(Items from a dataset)
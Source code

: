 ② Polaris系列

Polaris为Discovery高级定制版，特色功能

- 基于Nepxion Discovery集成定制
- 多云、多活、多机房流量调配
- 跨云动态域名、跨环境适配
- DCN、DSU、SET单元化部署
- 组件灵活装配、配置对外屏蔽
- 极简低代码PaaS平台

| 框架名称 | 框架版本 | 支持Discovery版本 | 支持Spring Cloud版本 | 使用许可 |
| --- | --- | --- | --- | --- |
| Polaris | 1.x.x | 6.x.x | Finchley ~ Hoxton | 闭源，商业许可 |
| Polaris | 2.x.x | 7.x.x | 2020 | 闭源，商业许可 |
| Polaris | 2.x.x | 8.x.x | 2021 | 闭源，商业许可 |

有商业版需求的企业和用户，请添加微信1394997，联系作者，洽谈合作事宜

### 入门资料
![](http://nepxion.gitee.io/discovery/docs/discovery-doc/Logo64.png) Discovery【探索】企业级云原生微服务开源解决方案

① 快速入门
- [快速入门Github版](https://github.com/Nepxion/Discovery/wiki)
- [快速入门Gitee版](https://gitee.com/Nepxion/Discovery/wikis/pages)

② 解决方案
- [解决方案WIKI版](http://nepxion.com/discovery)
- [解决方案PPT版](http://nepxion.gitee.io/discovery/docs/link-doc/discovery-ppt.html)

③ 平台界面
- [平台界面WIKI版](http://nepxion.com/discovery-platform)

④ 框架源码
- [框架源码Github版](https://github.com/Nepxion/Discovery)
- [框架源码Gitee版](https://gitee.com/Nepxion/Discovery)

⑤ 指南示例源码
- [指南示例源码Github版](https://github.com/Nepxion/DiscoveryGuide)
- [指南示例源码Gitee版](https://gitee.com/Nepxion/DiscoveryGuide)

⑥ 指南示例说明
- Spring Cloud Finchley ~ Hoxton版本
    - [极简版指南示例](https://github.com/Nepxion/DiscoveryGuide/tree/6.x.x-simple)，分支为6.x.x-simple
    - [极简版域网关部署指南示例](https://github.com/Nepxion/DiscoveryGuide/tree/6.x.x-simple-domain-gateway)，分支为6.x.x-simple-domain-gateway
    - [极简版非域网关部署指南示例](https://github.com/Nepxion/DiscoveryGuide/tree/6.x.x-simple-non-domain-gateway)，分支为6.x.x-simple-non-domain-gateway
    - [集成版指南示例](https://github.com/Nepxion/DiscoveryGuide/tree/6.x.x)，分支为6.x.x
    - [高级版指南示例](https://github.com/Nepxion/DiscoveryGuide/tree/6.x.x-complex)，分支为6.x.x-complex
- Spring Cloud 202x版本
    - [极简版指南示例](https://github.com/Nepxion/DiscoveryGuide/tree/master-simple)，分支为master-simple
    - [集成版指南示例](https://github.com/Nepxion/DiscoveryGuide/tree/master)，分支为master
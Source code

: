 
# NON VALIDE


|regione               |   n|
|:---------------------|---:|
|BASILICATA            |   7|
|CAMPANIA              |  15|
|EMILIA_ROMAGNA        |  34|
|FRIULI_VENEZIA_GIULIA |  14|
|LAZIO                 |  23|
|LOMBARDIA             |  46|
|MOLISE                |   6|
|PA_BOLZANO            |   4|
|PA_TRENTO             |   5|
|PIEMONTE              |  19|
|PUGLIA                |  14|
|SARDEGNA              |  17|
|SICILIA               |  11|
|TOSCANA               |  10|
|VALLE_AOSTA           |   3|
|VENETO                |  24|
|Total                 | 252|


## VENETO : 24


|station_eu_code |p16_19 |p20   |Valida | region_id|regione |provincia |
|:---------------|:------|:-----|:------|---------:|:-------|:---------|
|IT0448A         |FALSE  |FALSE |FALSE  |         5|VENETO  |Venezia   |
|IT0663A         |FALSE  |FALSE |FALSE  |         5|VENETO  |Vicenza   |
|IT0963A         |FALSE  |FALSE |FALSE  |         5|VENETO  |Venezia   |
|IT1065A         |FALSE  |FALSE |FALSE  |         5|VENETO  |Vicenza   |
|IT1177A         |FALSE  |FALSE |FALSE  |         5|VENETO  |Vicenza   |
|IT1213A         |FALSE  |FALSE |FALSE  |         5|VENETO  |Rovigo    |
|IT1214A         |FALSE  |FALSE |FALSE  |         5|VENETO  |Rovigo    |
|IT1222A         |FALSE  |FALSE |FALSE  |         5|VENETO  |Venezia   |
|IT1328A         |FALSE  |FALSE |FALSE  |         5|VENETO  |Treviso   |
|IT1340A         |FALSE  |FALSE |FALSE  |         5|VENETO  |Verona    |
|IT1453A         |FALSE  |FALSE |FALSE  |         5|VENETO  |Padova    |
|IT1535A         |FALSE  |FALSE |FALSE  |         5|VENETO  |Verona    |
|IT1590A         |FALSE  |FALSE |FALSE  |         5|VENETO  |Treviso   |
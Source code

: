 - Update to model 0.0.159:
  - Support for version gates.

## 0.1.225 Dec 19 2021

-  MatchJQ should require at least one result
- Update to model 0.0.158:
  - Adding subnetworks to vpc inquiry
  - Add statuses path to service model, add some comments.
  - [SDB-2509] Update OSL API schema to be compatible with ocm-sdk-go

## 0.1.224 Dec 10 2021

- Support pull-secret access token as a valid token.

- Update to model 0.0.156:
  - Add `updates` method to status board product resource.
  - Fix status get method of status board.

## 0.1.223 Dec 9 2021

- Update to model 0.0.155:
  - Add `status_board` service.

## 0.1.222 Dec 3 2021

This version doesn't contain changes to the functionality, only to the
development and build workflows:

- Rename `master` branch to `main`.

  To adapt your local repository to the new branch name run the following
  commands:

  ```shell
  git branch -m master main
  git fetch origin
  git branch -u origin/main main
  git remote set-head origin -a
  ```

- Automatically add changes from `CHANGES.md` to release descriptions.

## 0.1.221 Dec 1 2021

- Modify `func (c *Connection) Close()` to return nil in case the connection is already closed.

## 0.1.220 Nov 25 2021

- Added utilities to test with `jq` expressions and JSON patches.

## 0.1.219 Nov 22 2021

> _Instructions to follow_
What lines in the entries above hold "origin"? Copy every one.

> _Your solution_
  git fetch origin
  git branch -u origin/main main
  git remote set-head origin -a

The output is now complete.